───── Provided material ─────
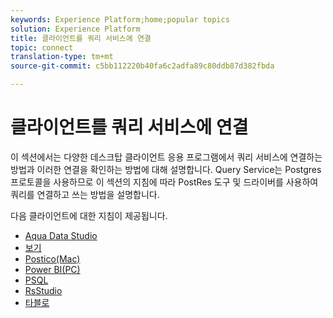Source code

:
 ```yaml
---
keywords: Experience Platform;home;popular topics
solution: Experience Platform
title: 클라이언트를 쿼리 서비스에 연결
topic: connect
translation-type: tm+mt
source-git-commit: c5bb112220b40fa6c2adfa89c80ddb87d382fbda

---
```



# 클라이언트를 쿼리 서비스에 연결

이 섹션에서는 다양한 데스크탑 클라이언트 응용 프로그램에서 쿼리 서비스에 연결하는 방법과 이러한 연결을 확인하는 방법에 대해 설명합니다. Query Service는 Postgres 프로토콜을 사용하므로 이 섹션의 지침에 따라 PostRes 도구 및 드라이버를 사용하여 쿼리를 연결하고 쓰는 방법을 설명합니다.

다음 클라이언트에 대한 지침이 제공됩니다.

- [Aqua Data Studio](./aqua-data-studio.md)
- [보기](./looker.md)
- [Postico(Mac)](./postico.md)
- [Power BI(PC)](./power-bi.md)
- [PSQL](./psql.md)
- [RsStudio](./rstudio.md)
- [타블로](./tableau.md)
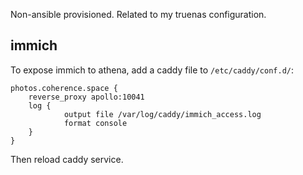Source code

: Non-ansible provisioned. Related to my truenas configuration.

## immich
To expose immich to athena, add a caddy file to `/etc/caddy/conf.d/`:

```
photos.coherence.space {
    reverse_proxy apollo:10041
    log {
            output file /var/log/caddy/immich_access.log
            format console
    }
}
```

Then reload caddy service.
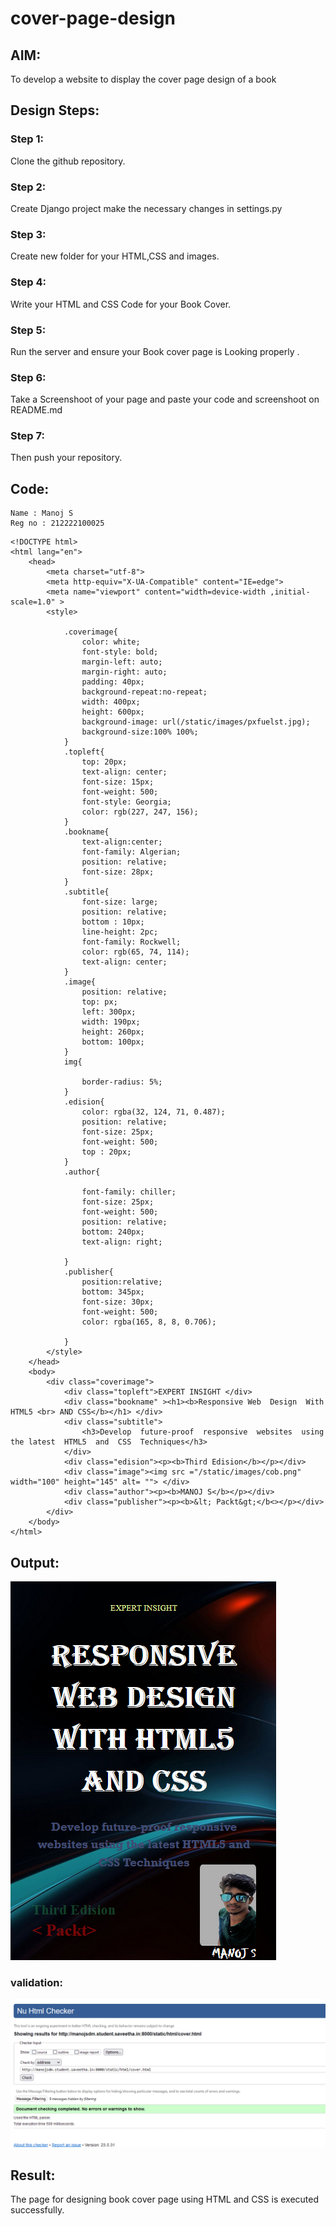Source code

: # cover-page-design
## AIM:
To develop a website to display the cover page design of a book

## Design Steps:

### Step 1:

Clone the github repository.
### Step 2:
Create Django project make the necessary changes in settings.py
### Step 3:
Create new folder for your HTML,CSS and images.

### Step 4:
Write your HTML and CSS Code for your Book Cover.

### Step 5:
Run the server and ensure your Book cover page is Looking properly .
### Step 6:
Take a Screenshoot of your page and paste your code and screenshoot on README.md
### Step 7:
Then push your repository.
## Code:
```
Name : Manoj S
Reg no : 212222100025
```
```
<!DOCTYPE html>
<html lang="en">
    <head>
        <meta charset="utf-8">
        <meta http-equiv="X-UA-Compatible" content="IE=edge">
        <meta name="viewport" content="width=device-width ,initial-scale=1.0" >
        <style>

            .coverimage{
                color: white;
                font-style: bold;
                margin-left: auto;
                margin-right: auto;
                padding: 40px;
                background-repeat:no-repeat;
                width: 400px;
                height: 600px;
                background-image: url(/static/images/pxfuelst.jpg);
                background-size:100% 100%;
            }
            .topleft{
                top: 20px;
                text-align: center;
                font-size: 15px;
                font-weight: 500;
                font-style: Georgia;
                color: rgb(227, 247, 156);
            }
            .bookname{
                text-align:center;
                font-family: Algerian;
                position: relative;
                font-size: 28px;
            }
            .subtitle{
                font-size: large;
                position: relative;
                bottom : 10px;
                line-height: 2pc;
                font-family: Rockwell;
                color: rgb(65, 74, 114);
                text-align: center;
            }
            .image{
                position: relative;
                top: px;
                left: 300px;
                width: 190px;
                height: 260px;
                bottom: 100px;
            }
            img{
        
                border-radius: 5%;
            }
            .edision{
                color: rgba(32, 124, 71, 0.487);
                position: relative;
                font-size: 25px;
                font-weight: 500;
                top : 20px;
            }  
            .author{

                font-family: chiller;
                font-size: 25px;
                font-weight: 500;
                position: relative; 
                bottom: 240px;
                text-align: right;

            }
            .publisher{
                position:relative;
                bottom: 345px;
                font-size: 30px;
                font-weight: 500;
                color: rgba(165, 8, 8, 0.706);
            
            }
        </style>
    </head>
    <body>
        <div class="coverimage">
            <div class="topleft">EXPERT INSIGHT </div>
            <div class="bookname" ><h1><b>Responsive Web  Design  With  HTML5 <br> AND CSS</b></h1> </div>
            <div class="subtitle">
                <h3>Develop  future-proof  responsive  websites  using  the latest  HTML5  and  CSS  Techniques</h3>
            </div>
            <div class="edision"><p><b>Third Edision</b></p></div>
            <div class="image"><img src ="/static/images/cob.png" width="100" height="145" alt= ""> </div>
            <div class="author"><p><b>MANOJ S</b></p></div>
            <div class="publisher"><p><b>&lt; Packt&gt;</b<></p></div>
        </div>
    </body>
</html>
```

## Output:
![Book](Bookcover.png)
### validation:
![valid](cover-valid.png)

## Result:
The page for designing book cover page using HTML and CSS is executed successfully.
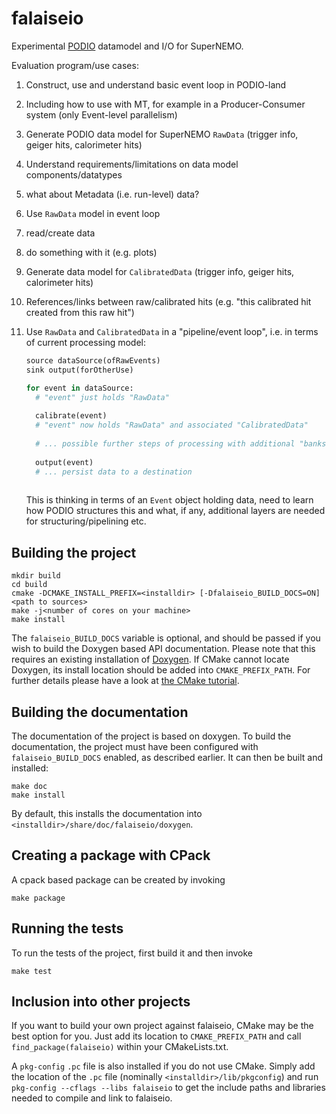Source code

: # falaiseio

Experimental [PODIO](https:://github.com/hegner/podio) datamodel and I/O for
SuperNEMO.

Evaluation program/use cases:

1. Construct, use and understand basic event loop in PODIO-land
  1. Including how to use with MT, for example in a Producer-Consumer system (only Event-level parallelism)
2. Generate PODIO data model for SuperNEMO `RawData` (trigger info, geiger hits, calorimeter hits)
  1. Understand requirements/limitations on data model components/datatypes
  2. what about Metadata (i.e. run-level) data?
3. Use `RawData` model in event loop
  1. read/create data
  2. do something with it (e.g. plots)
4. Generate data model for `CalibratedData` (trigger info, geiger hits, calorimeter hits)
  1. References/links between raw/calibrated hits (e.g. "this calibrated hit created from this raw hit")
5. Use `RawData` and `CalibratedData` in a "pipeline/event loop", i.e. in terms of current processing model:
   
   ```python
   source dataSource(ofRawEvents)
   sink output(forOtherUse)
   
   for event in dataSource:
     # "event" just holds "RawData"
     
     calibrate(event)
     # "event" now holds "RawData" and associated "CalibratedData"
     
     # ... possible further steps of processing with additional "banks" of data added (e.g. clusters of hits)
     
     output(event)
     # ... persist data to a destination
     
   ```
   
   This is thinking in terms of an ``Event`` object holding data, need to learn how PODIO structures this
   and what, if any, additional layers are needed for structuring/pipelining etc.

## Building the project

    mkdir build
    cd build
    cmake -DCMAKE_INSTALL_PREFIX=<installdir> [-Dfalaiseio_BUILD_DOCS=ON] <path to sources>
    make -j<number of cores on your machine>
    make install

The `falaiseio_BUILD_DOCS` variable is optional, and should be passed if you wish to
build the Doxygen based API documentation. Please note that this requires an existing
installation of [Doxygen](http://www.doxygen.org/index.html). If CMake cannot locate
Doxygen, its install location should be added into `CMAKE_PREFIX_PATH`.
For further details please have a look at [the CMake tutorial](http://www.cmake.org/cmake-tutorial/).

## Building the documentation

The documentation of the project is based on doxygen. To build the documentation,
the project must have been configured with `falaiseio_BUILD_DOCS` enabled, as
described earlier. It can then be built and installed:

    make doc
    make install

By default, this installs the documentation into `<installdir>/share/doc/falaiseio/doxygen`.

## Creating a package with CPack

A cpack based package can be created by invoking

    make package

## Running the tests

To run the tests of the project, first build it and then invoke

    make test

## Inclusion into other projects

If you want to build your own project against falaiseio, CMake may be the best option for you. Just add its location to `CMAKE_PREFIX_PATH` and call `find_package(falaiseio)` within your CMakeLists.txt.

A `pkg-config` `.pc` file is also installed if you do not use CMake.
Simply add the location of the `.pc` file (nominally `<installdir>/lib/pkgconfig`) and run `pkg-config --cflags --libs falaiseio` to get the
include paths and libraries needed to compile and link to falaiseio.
─────
───── Provided material ─────
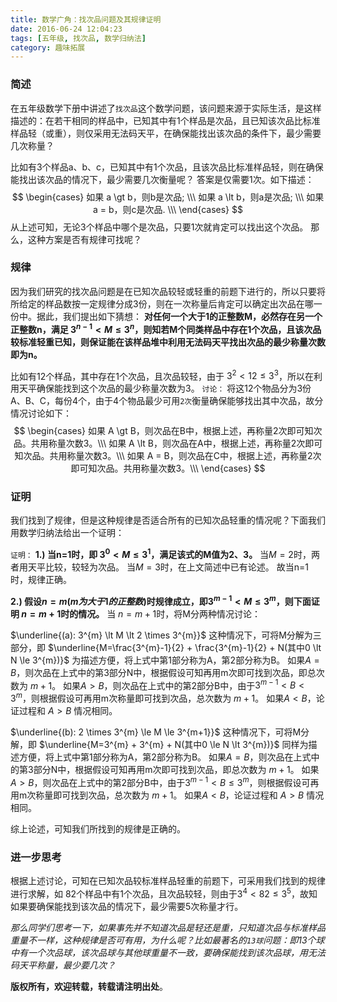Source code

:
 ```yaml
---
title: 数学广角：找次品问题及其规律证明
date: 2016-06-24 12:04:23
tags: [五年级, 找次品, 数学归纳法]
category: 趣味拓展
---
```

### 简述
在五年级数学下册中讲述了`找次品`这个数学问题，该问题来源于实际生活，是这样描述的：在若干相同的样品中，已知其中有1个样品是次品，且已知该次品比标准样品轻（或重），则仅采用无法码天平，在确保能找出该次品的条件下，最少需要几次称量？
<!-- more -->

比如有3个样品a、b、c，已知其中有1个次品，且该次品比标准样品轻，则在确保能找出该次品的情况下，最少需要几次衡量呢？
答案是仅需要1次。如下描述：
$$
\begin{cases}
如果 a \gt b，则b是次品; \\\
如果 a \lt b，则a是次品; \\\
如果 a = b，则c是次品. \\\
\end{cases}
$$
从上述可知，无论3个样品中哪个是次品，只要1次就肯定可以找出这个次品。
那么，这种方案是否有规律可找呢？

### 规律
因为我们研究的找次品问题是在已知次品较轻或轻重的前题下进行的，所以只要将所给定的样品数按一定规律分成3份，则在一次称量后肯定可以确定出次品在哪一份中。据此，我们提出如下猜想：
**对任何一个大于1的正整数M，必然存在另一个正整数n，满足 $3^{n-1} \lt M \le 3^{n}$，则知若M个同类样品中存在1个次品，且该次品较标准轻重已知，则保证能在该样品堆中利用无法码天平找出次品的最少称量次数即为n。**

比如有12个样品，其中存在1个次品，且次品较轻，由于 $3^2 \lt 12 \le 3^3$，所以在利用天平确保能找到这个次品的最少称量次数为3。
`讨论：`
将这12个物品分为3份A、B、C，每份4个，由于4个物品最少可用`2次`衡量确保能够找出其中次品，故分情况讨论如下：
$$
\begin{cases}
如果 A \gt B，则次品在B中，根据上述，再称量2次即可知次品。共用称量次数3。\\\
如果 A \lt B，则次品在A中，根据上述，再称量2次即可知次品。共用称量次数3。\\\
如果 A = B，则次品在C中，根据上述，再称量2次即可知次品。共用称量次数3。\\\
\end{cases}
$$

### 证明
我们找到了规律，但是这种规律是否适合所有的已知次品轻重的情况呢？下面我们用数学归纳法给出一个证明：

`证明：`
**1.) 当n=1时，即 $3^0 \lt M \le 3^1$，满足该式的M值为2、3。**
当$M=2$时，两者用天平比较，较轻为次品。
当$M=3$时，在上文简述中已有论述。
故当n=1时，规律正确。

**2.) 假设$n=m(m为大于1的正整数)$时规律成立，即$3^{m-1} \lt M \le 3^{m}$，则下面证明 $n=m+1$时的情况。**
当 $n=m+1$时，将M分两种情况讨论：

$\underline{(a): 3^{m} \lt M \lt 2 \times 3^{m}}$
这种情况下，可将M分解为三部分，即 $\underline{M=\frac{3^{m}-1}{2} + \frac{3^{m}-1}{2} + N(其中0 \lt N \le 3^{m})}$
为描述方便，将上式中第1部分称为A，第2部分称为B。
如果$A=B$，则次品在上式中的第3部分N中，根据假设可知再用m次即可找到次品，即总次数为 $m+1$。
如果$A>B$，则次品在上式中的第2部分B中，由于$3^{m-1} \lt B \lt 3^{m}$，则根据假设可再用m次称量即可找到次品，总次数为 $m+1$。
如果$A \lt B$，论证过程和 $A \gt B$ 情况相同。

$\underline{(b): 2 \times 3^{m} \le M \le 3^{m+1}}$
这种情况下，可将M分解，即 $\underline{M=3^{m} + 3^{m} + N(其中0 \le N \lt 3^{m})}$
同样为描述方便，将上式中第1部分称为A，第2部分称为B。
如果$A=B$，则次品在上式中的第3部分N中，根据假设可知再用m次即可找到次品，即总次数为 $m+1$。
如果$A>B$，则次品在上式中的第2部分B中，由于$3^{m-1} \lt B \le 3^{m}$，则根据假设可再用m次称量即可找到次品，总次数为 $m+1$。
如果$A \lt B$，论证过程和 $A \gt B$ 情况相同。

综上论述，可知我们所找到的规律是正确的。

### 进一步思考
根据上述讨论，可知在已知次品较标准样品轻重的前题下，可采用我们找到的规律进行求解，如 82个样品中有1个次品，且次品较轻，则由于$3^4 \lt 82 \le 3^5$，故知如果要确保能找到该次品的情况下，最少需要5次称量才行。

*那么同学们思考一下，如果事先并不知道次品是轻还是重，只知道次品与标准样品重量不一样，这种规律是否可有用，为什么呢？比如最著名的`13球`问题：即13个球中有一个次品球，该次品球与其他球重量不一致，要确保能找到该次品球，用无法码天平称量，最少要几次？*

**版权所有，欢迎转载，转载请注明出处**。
─────
*Your goal*
Show the lines above that include "times".

*Written response*
$\underline{(a): 3^{m} \lt M \lt 2 \times 3^{m}}$
$\underline{(b): 2 \times 3^{m} \le M \le 3^{m+1}}$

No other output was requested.